On the morning after the ‘battle’ a ship was spotted in the distance coming their way. Their bonfire had been spotted and they rushed to the shore. So happy to be rescued they gave no second thought as to who might be so off any official trade route that they could come across their signal. Here Fiona fell silent and promptly bid me farewell for the day. When she picked up her story the next day, they were in Cagliano in the Ryendor colony... She was quite adamant that was had passed between this and that was of no interest to anyone. I have however managed to discover where they had been and what had happened to them in the meantime: they had been too exited about getting off the island that they had thrown all caution overboard. Minutes after coming on board they found themselves in shackles and thrown into a cell under deck. Jean Luc apparently made such a fuss that the captain ordered him flogged – 20 lashes during which he continued to cry insults at everybody. Quite a angry young man, that one! According to my source Fiona had tried to get Jean Luc to shut up, but a devil had gotten into him. He didn’t stop until the captain, by name of One Ear Jack, threatened to let his men loose on Fiona if he did not shut up. According to my source the crew was quite disappointed when Jean Luc then finally shut up – they had not minded ‘working on the lass’ as my source put it. But One Ear Jack intended to sell Jean Luc and the others as slaves, and did not want them any more damaged than absolutely necessary. To the reader’s interest I might add that captain One Ear Jack was said to be a member or contender of the pirate society Brethren of the Coast, and he sailed the Persephone until he was finally hunted down and sunk, and all aboard killed. Some say by the Ienne – Fiona’s ship – but that is unconfirmed.

 

One Ear Jack took our friends to Legless Carlos – the leader of the Brethren of the Coast. He put them in an elevated prison made of sturdy bamboo, where a score of black slaves were already put up.
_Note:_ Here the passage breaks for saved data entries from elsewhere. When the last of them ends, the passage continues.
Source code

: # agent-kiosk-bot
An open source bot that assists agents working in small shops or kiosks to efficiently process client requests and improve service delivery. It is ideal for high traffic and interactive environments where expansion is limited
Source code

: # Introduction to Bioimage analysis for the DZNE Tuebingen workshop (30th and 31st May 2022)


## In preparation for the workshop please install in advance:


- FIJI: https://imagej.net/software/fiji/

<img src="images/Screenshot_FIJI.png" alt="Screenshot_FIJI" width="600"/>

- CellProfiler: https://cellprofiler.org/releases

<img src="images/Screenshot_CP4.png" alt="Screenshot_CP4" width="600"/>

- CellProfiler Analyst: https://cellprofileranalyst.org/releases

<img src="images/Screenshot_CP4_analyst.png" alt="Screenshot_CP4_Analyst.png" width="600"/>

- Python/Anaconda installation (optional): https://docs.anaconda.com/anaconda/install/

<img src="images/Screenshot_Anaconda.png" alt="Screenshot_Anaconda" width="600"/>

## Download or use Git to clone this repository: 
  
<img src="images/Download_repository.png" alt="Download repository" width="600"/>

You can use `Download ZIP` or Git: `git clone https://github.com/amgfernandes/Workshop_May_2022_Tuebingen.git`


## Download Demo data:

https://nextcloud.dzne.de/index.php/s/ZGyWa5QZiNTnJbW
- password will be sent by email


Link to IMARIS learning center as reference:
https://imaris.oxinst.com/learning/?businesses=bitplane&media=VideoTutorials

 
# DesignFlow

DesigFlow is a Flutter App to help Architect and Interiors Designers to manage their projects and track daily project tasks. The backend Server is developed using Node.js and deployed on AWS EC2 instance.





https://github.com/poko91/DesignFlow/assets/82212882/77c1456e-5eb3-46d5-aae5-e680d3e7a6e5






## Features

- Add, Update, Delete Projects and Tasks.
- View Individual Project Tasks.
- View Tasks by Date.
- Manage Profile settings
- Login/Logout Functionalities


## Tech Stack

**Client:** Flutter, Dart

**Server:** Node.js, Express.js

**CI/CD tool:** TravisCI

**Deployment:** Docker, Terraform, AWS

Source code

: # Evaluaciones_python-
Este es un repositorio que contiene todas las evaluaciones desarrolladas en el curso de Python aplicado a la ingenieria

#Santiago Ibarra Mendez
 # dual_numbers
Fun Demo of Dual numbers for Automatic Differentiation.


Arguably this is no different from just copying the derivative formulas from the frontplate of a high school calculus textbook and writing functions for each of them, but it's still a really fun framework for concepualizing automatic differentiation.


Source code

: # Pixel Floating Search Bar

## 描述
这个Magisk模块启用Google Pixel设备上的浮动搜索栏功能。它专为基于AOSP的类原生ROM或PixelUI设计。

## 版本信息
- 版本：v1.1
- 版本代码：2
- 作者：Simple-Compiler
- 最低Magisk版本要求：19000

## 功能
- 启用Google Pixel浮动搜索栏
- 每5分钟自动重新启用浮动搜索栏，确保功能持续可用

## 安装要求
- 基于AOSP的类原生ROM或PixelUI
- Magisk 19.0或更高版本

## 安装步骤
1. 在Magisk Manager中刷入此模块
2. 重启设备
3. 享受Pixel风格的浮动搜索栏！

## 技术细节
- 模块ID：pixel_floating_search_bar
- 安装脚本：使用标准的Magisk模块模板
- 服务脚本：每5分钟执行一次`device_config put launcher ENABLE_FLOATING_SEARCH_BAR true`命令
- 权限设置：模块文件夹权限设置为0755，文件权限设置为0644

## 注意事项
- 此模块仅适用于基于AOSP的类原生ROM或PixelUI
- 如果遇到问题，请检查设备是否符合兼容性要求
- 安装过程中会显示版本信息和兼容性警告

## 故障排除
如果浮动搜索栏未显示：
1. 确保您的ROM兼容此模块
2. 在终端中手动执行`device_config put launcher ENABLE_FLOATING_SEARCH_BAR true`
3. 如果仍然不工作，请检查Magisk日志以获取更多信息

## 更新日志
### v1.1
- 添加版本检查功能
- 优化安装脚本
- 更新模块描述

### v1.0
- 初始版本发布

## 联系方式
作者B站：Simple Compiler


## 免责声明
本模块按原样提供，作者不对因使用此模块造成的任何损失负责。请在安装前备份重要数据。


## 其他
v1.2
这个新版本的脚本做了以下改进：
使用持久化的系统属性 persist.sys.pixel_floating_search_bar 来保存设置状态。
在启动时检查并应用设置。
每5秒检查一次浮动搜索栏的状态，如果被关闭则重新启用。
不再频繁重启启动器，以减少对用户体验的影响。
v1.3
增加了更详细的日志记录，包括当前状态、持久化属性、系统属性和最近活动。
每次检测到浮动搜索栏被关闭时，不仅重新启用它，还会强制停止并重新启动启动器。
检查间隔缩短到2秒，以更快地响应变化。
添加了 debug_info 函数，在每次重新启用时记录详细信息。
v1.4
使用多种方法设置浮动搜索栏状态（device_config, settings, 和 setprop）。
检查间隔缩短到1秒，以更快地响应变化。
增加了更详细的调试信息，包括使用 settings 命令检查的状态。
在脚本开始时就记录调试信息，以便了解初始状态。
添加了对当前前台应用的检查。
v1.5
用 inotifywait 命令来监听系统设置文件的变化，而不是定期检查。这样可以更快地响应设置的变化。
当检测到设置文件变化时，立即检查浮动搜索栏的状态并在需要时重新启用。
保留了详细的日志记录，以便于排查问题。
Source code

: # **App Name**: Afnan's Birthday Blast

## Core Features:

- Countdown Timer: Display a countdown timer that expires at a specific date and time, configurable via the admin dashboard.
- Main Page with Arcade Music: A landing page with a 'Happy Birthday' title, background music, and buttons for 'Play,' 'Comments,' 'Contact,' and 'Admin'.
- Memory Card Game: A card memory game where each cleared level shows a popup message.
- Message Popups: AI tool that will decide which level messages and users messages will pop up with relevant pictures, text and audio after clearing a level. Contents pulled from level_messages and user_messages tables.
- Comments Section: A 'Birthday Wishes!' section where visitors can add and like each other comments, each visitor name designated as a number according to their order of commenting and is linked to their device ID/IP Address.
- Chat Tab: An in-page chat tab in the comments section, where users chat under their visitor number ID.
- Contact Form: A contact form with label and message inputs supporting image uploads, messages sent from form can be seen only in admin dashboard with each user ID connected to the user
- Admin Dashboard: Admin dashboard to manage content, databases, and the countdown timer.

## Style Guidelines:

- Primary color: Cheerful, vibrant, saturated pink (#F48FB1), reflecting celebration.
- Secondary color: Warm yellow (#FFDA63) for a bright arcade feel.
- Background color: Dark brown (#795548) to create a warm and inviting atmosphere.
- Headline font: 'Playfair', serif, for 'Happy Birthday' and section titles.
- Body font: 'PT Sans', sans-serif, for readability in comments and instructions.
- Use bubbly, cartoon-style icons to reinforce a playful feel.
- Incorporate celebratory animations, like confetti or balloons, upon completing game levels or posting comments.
My contact was unclear as to what happened next – the Persephone laid on anchor in the natural harbour for the next couple of days, and I believe there was a lot of drinking involved in their stay at Legless Carlos’ hideout. But Fiona and her friends fled the place, presumably with the aide of a couple of slaves and some fancy voodoo-tricks. They left the place burning and quite a few pirates dead. From then on I have been tolde they sailed into the harbour of Cagliano the passengers of a post delivery cutter with a barely floating wreck of a schooner on tow. They sold the wreck to the harbourmaster for a symbolic sum and went out into the city.